My window is created with:
SDL_GL_SetAttribute(SDL_GL_CONTEXT_MAJOR_VERSION, 3);
SDL_GL_SetAttribute(SDL_GL_CONTEXT_MINOR_VERSION, 2);
SDL_GL_SetAttribute(SDL_GL_CONTEXT_PROFILE_MASK, SDL_GL_CONTEXT_PROFILE_CORE);
SDL_GL_SetAttribute( SDL_GL_DOUBLEBUFFER, 1 );
SDL_GL_SetAttribute( SDL_GL_MULTISAMPLEBUFFERS, use_aa ? 1 : 0 );
SDL_GL_SetAttribute( SDL_GL_MULTISAMPLESAMPLES, use_aa ? 4 : 0 );
SDL_GL_SetAttribute(SDL_GL_FRAMEBUFFER_SRGB_CAPABLE, 1);
SDL_GL_SetAttribute(SDL_GL_DEPTH_SIZE, 24);
window = SDL_CreateWindow
(
"Fragger",
SDL_WINDOWPOS_UNDEFINED,
SDL_WINDOWPOS_UNDEFINED,
fbw, fbh,
SDL_WINDOW_OPENGL | SDL_WINDOW_RESIZABLE | SDL_WINDOW_ALLOW_HIGHDPI
);
My drawing is concluded with:
SDL_GL_SwapWindow( window );
My depth read is performed with:
float depth;
glReadPixels( scrx, scry, 1, 1, GL_DEPTH_COMPONENT, GL_FLOAT, &depth );
My display sync is configured using:
int rv = SDL_GL_SetSwapInterval( -1 );
if ( rv < 0 )
{
LOGI( "Late swap tearing not available. Using hard v-sync with display." );
rv = SDL_GL_SetSwapInterval( 1 );
if ( rv < 0 ) LOGE( "SDL_GL_SetSwapInterval() failed." );
}
else
{
LOGI( "Can use late vsync swap." );
}
Investigations with 'perf' shows that the cycles are burnt up by nVidia's driver, doing relentless system calls, one of which is sys_clock_gettime() as can be seen below:
I've tried some variations by reading GL_BACK or GL_FRONT, with same result. I also tried reading just before and just after the window swap. But the CPU usage is always at a 100% level.

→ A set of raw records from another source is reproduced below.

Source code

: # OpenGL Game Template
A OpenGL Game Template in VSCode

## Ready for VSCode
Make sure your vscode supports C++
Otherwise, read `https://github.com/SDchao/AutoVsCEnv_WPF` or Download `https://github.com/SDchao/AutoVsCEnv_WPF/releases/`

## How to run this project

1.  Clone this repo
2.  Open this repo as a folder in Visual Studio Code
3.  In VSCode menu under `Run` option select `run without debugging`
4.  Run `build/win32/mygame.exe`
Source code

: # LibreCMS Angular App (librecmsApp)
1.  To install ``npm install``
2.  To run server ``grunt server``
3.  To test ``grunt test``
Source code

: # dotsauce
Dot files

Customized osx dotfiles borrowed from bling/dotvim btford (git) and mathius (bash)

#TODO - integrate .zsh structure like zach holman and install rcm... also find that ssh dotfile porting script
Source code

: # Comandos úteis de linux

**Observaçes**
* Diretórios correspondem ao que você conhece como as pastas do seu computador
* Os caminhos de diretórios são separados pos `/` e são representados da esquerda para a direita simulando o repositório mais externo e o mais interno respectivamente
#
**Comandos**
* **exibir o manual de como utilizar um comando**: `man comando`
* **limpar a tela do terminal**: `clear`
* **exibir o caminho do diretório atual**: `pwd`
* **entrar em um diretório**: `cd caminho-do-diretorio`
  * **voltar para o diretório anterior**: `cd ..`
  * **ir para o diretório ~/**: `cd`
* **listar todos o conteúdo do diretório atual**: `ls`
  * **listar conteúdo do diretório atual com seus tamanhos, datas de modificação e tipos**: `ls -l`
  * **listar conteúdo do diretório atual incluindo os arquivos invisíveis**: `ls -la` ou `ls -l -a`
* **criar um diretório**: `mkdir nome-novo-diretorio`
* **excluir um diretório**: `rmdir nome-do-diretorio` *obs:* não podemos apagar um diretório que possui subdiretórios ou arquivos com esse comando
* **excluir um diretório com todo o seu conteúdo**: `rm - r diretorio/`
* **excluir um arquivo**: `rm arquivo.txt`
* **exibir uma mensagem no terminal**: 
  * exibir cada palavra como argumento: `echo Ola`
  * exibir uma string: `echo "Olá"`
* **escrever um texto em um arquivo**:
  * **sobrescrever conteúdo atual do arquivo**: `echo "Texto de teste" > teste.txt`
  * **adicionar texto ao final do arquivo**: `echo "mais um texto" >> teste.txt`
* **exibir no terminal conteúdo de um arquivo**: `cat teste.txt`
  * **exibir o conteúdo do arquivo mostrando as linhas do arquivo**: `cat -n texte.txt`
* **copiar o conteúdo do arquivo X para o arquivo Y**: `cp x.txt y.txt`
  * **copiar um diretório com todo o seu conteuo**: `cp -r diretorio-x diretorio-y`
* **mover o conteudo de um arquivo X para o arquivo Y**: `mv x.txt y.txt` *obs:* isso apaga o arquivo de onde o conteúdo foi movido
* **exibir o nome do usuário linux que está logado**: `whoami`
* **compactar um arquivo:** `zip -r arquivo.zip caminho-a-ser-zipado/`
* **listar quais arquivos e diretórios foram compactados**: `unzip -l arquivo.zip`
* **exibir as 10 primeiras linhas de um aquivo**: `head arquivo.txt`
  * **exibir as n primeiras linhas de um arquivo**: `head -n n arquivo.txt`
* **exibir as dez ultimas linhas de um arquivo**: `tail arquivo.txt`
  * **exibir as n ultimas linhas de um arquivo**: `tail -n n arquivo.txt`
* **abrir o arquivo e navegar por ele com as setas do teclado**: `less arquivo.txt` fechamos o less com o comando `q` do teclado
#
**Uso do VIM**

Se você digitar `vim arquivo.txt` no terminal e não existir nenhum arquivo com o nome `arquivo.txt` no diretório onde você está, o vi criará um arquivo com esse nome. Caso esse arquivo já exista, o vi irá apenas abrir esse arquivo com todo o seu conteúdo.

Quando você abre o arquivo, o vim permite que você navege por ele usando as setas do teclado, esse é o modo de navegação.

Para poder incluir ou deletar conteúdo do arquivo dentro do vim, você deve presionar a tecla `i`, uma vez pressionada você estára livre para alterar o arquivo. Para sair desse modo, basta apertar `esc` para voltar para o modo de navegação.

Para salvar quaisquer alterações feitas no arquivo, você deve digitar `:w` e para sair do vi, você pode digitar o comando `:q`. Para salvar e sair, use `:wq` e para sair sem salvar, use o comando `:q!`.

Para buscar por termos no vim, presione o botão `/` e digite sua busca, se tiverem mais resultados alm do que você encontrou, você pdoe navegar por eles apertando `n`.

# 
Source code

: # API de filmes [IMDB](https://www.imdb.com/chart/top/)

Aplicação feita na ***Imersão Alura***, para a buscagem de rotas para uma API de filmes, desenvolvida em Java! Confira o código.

- Platform: Ubuntu 18.04.1
- SDL: version 2.0.8
- CPU: Intel Haswell
- GPU: nVidia GTX750Ti
- GL_VERSION: 3.2.0 NVIDIA 390.87
UPDATE
On Intel HD Graphics, the CPU does not spinlock. The glReadPixels is still slow, but the CPU has a low duty cycle (1%) or so, compared to a fully 100% loaded CPU on nVidia drivers.
I also tried asynchronous pixel reads via PBO (Pixel Buffer Objects) but that work only for RGBA values, never for DEPTH values.